[Given records Boundary: Start]
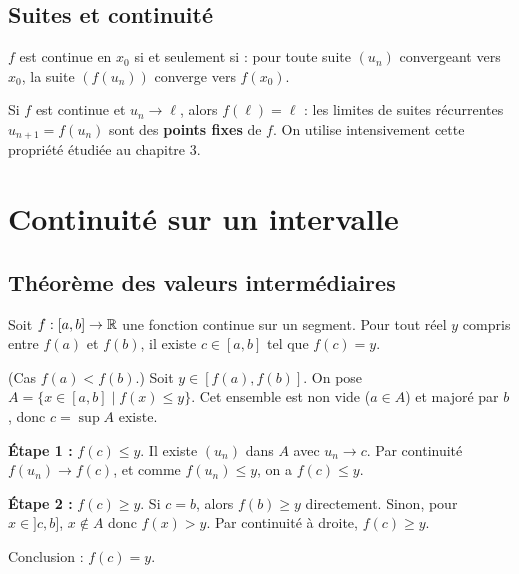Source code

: \subsection{Suites et continuité}

\begin{propbox}
$f$ est continue en $x_0$ si et seulement si : pour toute suite $(u_n)$ convergeant vers $x_0$, la suite $(f(u_n))$ converge vers $f(x_0)$.
\end{propbox}

\begin{intuitionbox}
Si $f$ est continue et $u_n \to \ell$, alors $f(\ell) = \ell$ : les limites de suites récurrentes $u_{n+1} = f(u_n)$ sont des \textbf{points fixes} de $f$. On utilise intensivement cette propriété étudiée au chapitre 3.
\end{intuitionbox}


\section{Continuité sur un intervalle}

\subsection{Théorème des valeurs intermédiaires}

\begin{thmbox}
Soit $f : [a, b] \to \R$ une fonction continue sur un segment. Pour tout réel $y$ compris entre $f(a)$ et $f(b)$, il existe $c \in [a, b]$ tel que $f(c) = y$.
\end{thmbox}

\begin{proofbox}
(Cas $f(a) < f(b)$.) Soit $y \in [f(a), f(b)]$. On pose $A = \{x \in [a, b] \mid f(x) \leqslant y\}$. Cet ensemble est non vide ($a \in A$) et majoré par $b$, donc $c = \sup A$ existe.

\textbf{Étape 1 :} $f(c) \leqslant y$. Il existe $(u_n)$ dans $A$ avec $u_n \to c$. Par continuité $f(u_n) \to f(c)$, et comme $f(u_n) \leqslant y$, on a $f(c) \leqslant y$.

\textbf{Étape 2 :} $f(c) \geqslant y$. Si $c = b$, alors $f(b) \geqslant y$ directement. Sinon, pour $x \in ]c, b]$, $x \notin A$ donc $f(x) > y$. Par continuité à droite, $f(c) \geqslant y$.

Conclusion : $f(c) = y$.
\end{proofbox}

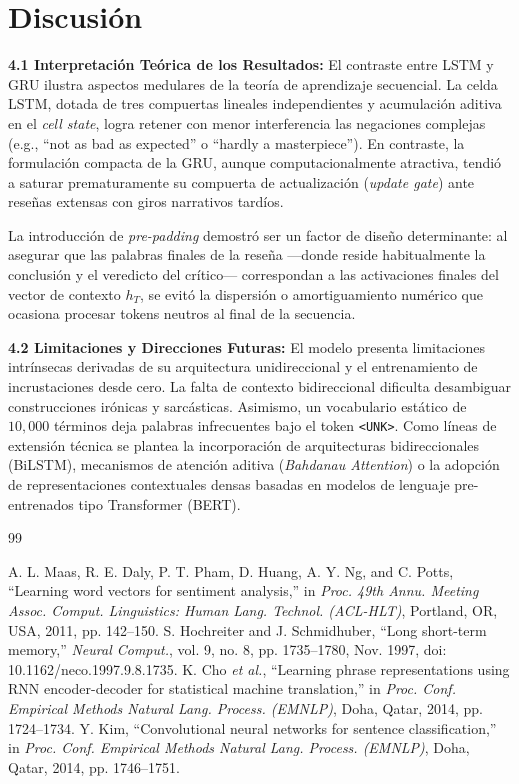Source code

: \documentclass[letterpaper, 10 pt, conference]{ieeeconf}
\begin{document}
\section{Discusión}

\textbf{4.1 Interpretación Teórica de los Resultados:}
El contraste entre LSTM y GRU ilustra aspectos medulares de la teoría de aprendizaje secuencial. La celda LSTM, dotada de tres compuertas lineales independientes y acumulación aditiva en el \textit{cell state}, logra retener con menor interferencia las negaciones complejas (e.g., ``not as bad as expected'' o ``hardly a masterpiece''). En contraste, la formulación compacta de la GRU, aunque computacionalmente atractiva, tendió a saturar prematuramente su compuerta de actualización (\textit{update gate}) ante reseñas extensas con giros narrativos tardíos.

La introducción de \textit{pre-padding} demostró ser un factor de diseño determinante: al asegurar que las palabras finales de la reseña —donde reside habitualmente la conclusión y el veredicto del crítico— correspondan a las activaciones finales del vector de contexto $h_T$, se evitó la dispersión o amortiguamiento numérico que ocasiona procesar tokens neutros al final de la secuencia.

\textbf{4.2 Limitaciones y Direcciones Futuras:}
El modelo presenta limitaciones intrínsecas derivadas de su arquitectura unidireccional y el entrenamiento de incrustaciones desde cero. La falta de contexto bidireccional dificulta desambiguar construcciones irónicas y sarcásticas. Asimismo, un vocabulario estático de $10{,}000$ términos deja palabras infrecuentes bajo el token \texttt{<UNK>}. Como líneas de extensión técnica se plantea la incorporación de arquitecturas bidireccionales (BiLSTM), mecanismos de atención aditiva (\textit{Bahdanau Attention}) o la adopción de representaciones contextuales densas basadas en modelos de lenguaje pre-entrenados tipo Transformer (BERT).

\begin{thebibliography}{99}

 A. L. Maas, R. E. Daly, P. T. Pham, D. Huang, A. Y. Ng, and C. Potts, ``Learning word vectors for sentiment analysis,'' in \textit{Proc. 49th Annu. Meeting Assoc. Comput. Linguistics: Human Lang. Technol. (ACL-HLT)}, Portland, OR, USA, 2011, pp. 142--150.
 S. Hochreiter and J. Schmidhuber, ``Long short-term memory,'' \textit{Neural Comput.}, vol. 9, no. 8, pp. 1735--1780, Nov. 1997, doi: 10.1162/neco.1997.9.8.1735.
 K. Cho \textit{et al.}, ``Learning phrase representations using RNN encoder-decoder for statistical machine translation,'' in \textit{Proc. Conf. Empirical Methods Natural Lang. Process. (EMNLP)}, Doha, Qatar, 2014, pp. 1724--1734.
 Y. Kim, ``Convolutional neural networks for sentence classification,'' in \textit{Proc. Conf. Empirical Methods Natural Lang. Process. (EMNLP)}, Doha, Qatar, 2014, pp. 1746--1751.

\end{thebibliography}
\end{document}
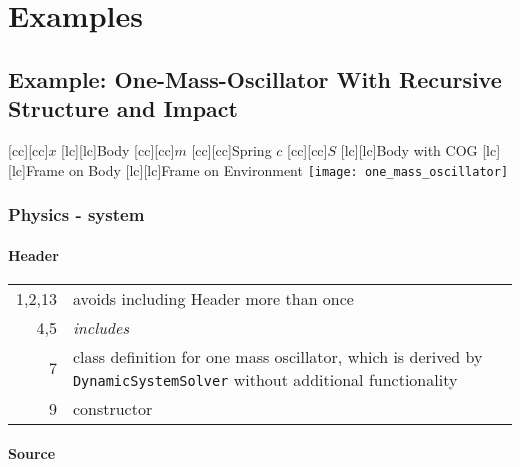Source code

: \section{Examples}

\subsection{Example: One-Mass-Oscillator With Recursive Structure and Impact}

\hspace*{0.2\hsize}
   [cc][cc]{$x$}
   [lc][lc]{Body}
   [cc][cc]{$m$}
   [cc][cc]{Spring $c$}
   [cc][cc]{$S$}
   [lc][lc]{Body with COG}
  [lc][lc]{Frame on Body}
  [lc][lc]{Frame on Environment}
  \texttt{[image: one\_mass\_oscillator]}

\subsubsection{Physics - system}

\paragraph{Header}


\begin{tabular}{r|p{0.85\hsize}}
  1,2,13 & avoids including Header more than once\\
  4,5  & \emph{includes}\\
  7 & class definition for one mass oscillator, which is derived by \texttt{DynamicSystemSolver} without additional functionality\\
  9 & constructor
\end{tabular}

\paragraph{Source}


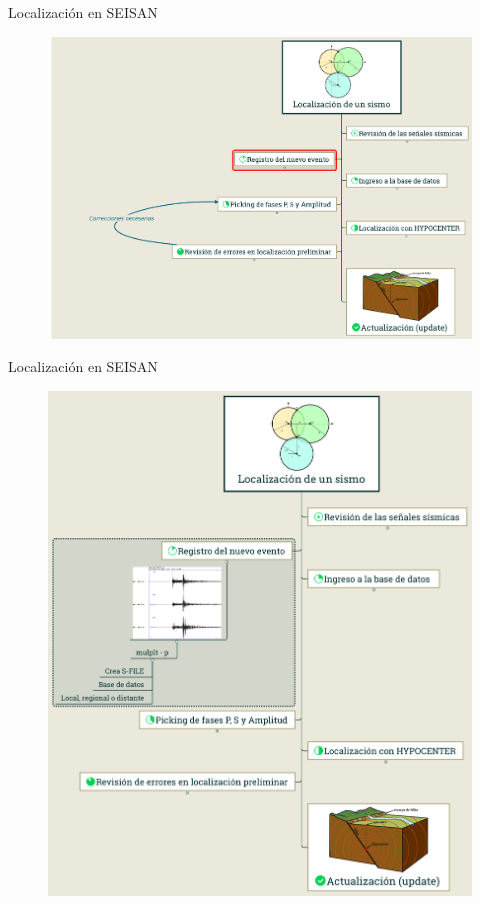 \documentclass[11pt]{beamer}
\begin{document}
\begin{frame}{Localización en SEISAN}
\begin{figure}
\includegraphics[scale=0.15]{localizacion_1_2.png}
\end{figure}
\end{frame}

\begin{frame}{Localización en SEISAN}
\begin{figure}
\includegraphics[scale=0.15]{localizacion_3.png}
\end{figure}
\end{frame}
\end{document}
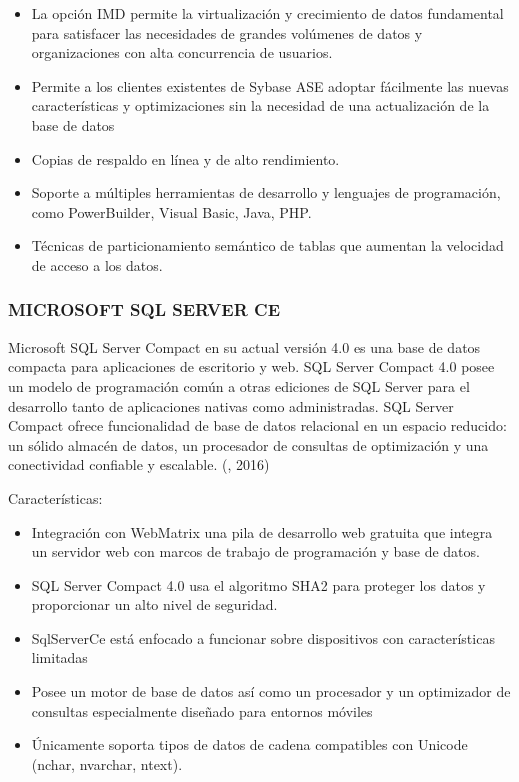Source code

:\begin{itemize}

\item La opción IMD permite la virtualización y crecimiento de datos fundamental para satisfacer las necesidades de grandes volúmenes de datos y organizaciones con alta concurrencia de usuarios.

\item Permite a los clientes existentes de Sybase ASE adoptar fácilmente las nuevas características y optimizaciones sin la necesidad de una actualización de la base de datos

\item Copias de respaldo en línea y de alto rendimiento. 

\item Soporte a múltiples herramientas de desarrollo y lenguajes de programación, como PowerBuilder, Visual Basic, Java, PHP.

\item Técnicas de particionamiento semántico de tablas que aumentan la velocidad de acceso a los datos. 

\end{itemize}


\subsubsection{MICROSOFT SQL SERVER CE}
\setlength{\parskip}{5mm}

Microsoft SQL Server Compact en su actual versión 4.0 es una base de datos compacta para aplicaciones de escritorio y web. SQL Server Compact 4.0 posee un modelo de programación común a otras ediciones de SQL Server para el desarrollo tanto de aplicaciones nativas como administradas. SQL Server Compact ofrece funcionalidad de base de datos relacional en un espacio reducido: un sólido almacén de datos, un procesador de consultas de optimización y una conectividad confiable y escalable. (\citet{sqlservercebib}, 2016) 

Características:
\setlength{\parskip}{0mm}

\begin{itemize}

\item Integración con WebMatrix una pila de desarrollo web gratuita que integra un servidor web con marcos de trabajo de programación y base de datos.

\item SQL Server Compact 4.0 usa el algoritmo SHA2 para proteger los datos y proporcionar un alto nivel de seguridad. 

\item SqlServerCe está enfocado a funcionar sobre dispositivos con características limitadas

\item Posee un motor de base de datos así como un procesador y un optimizador de consultas especialmente diseñado para entornos móviles

\item Únicamente soporta tipos de datos de cadena compatibles con Unicode (nchar, nvarchar, ntext). 

\end{itemize}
[Given records Boundary: End]
* Aim of the task:
Wherever the word "leqslant" appears in the entries above, copy that whole line.

* Result of the exercise:
(Cas $f(a) < f(b)$.) Soit $y \in [f(a), f(b)]$. On pose $A = \{x \in [a, b] \mid f(x) \leqslant y\}$. Cet ensemble est non vide ($a \in A$) et majoré par $b$, donc $c = \sup A$ existe.
\textbf{Étape 1 :} $f(c) \leqslant y$. Il existe $(u_n)$ dans $A$ avec $u_n \to c$. Par continuité $f(u_n) \to f(c)$, et comme $f(u_n) \leqslant y$, on a $f(c) \leqslant y$.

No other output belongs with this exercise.